Here, we report the results of an experiment in which a multi-patch mesocosm approach was adopted to determine the effects, alone and in combination, of benthic macrofaunal composition (three single-species treatments and one multi-species treatment) and habitat structure (spatial heterogeneity, homogeneous versus heterogeneous resource distribution; patch connectivity, 0, 50 and 100 per cent connectivity between patches; and patch location, seven locations per mesocosm) on ecosystem properties at two (patch and multi-patch) spatial scales. At the patch scale we quantify the intensity of infaunal sediment mixing (bioturbation) and the net movement of invertebrates between patches, while at the multi-patch scale we quantify the effects of species composition and habitat structure on nutrient concentration. Bioturbation varies with environmental context as well as benthic community structure [33,34], and affects carbon processing, nutrient cycling and oxygen dynamics , thus constituting the mechanistic link between the environment, biodiversity and ecosystem functioning in the marine benthos [3,36]. Here, we test the hypothesis that ecosystem processes and functioning are positively affected by species composition, but that the level of ecosystem functioning is mediated by habitat structure.
2. Material and methods
Two types of sediment (dune sand and estuarine mud), the green algae Ulva intestinalis (Chlorophyceae) and three macrofaunal invertebrates (the polychaete Hediste diversicolor, the amphipod Corophium volutator and the gastropod Hydrobia ulvae) were collected from the Ythan Estuary, Scotland (57°20.085′ N, 02°0.206′ W).
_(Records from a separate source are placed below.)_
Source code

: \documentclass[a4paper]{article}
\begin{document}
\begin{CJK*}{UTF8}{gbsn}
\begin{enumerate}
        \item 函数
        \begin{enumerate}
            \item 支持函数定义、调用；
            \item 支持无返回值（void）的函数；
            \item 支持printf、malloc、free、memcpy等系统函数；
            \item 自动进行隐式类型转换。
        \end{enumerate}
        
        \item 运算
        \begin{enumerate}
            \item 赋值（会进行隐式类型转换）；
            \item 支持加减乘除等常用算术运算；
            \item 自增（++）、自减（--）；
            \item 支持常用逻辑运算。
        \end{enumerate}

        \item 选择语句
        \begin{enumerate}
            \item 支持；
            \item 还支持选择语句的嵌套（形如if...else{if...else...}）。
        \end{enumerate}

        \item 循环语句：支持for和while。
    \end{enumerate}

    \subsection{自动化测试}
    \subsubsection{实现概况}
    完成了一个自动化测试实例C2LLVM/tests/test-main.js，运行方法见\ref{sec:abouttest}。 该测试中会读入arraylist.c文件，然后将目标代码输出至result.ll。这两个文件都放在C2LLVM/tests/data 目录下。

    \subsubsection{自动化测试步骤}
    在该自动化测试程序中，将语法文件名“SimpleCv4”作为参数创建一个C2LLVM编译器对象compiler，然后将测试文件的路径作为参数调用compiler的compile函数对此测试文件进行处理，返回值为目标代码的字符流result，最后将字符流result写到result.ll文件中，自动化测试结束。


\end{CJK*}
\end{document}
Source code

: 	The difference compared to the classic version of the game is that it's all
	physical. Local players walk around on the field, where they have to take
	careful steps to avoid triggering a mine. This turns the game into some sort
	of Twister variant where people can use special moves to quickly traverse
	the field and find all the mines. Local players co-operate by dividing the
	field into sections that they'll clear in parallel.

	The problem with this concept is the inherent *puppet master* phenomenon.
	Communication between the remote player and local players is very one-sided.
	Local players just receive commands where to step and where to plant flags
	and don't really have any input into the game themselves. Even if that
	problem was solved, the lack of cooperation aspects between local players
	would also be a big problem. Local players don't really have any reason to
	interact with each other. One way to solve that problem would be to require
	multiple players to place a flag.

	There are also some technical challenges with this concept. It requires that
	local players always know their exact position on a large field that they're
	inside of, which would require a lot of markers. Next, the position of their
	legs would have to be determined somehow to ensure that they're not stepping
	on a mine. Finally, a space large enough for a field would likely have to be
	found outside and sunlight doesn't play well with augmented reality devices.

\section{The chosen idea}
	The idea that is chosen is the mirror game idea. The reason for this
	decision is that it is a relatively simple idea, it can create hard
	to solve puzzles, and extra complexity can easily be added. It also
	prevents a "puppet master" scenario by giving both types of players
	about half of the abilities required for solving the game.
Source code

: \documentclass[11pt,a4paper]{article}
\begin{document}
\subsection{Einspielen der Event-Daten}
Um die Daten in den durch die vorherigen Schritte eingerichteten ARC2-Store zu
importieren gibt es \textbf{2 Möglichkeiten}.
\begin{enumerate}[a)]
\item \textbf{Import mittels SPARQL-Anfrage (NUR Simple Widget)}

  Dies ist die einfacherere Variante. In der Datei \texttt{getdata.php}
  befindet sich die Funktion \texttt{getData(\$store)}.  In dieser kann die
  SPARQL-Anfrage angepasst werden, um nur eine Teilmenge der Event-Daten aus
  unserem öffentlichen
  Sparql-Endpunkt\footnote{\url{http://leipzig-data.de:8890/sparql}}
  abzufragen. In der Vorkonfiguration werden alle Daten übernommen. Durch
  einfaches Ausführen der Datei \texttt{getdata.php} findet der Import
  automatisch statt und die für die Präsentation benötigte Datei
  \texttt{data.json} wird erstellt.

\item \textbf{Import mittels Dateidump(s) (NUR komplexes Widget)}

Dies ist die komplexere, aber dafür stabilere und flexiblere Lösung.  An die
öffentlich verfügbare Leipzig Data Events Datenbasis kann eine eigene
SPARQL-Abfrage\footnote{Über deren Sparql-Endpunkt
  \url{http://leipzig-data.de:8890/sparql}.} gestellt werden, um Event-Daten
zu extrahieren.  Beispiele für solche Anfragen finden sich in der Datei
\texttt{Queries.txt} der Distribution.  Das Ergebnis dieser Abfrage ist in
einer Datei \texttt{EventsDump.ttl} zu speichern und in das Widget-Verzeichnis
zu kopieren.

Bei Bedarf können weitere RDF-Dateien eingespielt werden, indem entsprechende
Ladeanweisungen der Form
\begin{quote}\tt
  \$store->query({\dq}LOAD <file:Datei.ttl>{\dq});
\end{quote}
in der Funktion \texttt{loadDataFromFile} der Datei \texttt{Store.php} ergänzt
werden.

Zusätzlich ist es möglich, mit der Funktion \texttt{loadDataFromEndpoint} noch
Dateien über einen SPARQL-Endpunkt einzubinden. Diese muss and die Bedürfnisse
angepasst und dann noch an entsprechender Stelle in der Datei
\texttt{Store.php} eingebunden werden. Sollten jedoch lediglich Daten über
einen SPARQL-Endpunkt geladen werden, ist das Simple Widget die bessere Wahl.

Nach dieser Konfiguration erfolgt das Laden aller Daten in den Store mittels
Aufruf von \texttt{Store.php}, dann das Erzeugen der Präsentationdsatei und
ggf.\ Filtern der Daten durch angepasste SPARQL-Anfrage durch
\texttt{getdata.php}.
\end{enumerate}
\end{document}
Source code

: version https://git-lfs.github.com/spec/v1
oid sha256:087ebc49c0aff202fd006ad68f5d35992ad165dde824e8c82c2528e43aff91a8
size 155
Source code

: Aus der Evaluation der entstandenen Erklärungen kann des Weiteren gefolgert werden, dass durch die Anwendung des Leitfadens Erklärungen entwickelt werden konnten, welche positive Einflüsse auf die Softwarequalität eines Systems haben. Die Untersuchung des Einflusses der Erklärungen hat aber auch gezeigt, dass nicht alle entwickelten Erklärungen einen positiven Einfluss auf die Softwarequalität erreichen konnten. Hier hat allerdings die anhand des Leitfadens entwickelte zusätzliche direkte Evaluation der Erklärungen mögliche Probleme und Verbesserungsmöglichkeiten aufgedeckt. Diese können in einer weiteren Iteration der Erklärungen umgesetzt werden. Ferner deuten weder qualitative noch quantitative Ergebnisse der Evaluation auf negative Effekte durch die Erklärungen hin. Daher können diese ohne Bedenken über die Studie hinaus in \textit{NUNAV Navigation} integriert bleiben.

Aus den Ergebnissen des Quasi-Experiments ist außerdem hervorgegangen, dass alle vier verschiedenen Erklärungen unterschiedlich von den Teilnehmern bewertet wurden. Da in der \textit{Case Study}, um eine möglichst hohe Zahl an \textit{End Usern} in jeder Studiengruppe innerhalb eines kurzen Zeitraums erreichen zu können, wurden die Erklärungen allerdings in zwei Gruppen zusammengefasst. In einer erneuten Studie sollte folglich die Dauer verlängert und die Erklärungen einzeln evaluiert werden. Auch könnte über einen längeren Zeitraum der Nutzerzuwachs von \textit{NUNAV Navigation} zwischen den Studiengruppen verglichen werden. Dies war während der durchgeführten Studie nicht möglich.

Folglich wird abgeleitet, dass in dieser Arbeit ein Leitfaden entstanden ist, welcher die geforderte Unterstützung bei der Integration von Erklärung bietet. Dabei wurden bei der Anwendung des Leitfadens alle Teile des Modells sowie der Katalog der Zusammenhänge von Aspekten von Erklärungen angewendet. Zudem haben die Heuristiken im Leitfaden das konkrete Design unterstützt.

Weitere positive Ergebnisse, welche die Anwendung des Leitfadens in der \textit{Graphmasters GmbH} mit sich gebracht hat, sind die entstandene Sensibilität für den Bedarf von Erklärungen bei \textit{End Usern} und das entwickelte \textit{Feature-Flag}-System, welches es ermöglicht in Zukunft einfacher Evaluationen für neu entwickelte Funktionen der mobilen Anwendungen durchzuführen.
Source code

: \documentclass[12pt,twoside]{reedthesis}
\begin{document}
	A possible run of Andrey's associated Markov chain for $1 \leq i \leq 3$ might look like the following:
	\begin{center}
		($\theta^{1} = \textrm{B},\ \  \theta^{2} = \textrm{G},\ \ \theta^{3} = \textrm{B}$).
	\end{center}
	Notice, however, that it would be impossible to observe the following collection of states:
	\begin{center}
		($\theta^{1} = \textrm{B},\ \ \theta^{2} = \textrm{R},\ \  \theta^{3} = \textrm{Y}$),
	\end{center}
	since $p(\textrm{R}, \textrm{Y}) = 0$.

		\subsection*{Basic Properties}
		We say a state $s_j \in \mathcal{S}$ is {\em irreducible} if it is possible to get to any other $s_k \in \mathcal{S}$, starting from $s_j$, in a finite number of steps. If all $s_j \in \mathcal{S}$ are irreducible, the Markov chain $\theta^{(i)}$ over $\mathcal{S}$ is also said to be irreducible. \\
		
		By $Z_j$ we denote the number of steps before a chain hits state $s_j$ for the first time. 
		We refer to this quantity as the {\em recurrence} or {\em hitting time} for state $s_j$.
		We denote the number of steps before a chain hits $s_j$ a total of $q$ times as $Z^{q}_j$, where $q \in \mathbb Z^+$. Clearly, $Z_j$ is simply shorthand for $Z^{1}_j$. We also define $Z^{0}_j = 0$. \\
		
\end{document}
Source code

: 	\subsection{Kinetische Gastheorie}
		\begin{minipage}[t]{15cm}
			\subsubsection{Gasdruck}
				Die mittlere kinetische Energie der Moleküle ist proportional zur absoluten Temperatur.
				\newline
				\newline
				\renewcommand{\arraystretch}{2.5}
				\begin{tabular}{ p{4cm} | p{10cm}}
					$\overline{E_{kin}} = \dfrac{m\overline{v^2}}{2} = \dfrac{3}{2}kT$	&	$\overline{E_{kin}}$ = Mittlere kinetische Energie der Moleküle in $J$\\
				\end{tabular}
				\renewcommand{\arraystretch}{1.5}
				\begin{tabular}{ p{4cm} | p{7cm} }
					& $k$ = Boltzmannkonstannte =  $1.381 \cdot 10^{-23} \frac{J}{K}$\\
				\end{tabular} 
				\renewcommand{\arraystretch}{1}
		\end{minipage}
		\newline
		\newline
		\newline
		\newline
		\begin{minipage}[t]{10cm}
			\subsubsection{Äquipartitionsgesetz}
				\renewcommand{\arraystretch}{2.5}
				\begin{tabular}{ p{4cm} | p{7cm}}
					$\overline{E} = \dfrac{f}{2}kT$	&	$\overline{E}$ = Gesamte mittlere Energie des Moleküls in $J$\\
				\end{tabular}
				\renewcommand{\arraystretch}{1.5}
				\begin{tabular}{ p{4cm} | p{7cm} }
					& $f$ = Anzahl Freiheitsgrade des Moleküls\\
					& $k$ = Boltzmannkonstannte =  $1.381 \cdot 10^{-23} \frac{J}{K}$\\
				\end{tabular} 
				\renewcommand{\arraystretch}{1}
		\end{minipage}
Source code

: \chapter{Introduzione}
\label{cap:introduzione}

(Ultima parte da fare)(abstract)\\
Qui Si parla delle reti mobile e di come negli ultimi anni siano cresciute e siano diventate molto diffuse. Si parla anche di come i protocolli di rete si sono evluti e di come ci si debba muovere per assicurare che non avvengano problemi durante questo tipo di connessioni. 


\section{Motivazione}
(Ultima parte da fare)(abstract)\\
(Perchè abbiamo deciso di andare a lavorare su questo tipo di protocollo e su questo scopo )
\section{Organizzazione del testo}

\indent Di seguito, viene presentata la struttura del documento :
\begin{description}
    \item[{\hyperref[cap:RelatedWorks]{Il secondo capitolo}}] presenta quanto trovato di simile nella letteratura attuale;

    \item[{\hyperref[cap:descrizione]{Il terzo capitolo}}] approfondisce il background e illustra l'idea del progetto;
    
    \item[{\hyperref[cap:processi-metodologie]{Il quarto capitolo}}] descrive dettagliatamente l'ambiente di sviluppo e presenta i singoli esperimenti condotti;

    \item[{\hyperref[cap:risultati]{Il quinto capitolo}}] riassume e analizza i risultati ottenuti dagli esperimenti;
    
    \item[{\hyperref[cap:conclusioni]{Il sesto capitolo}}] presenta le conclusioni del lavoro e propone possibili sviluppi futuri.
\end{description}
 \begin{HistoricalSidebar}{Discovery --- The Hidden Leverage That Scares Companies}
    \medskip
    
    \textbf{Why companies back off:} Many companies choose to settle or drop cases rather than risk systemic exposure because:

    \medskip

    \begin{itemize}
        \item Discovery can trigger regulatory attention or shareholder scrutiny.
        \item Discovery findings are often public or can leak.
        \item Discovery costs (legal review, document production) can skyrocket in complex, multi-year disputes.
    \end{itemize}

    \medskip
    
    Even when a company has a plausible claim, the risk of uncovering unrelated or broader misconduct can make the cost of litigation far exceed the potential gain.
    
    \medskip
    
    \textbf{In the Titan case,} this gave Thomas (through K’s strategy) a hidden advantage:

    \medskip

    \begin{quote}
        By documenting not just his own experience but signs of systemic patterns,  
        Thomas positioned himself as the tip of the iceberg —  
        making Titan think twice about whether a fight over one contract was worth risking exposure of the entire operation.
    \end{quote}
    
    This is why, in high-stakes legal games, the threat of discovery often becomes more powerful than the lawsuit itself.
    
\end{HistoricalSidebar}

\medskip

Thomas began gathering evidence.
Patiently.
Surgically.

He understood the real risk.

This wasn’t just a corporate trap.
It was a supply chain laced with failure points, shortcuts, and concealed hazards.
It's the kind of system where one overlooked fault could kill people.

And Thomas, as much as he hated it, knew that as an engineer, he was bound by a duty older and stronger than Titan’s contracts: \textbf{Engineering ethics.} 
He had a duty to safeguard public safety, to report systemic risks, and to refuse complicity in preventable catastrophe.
Mud was sieved (500 µm mesh) in a sea water bath to remove macrofauna, allowed to settle for 24 h to retain the fine fraction (less than 63 µm) and homogenized. Sand was dry-sieved (500 µm mesh) to remove debris and plant material.
Multi-patch mesocosms (n = 150) consisted of transparent Perspex tanks (internal measurements, length 66 × width 13 × height 32 cm) containing four patches that were either unconnected (0 per cent connectivity) or interconnected by dispersal corridors of constant length (9 cm) but varying width (50 per cent connectivity, width = 6.5 cm; or 100 per cent connectivity, width = 13 cm), giving a total of seven locations per mesocosm (electronic supplementary material, figure S1). These dimensions are consistent with the observed levels of patchiness at the study site (S. M. Lawrie 1996, unpublished PhD thesis). In the 0 per cent connectivity treatments, the patches and corridors were separated by a transparent Perspex barrier (width 13 × height 32, wall thickness = 0.5 cm) to prevent invertebrate relocation. In the 50 per cent connectivity treatments, corridor widths were reduced to half the width (6.5 cm) of the mesocosm using two U-shaped Perspex barriers (each length 10 × width 3.25 × height 32 cm; electronic supplementary material, figure S1). Each barrier incorporated a mesh- (355 µm) covered hole (diameter = 4 cm) located at 10 cm water depth to allow transfer of water and nutrients, but not invertebrates, between patches. In the 100 per cent connectivity treatments, there were no such barriers. The patches contained sieved mud (approx. 1.2 l per patch, depth = 10 cm) and the corridors contained a 1 : 1 mixture of mud and sand (approx. 1.2 l per corridor, depth = 10 cm) to create a less desirable, but not inhospitable, habitat for the faunal species. To ensure that all mesocosms contained an identical volume of sediment, the U-shaped barrier lumen in the 50 per cent connectivity treatments also contained the sand–mud mixture. Each mesocosm was filled with sea water (18.5 l, UV-sterilized, 10 µm pre-filtered, salinity ≈ 33), held in a constant-temperature room (11 ± 2.0°C) with a 12 h L : 12 h D regime (2 × 26 mm diameter white fluorescent tubes, model GE F36W/35; 36 W, 3500°K) and continually aerated (one airline per patch). Sediment and sea water were added to each mesocosm and sea water was replaced after 24 h to remove excess nutrients associated with the assembly.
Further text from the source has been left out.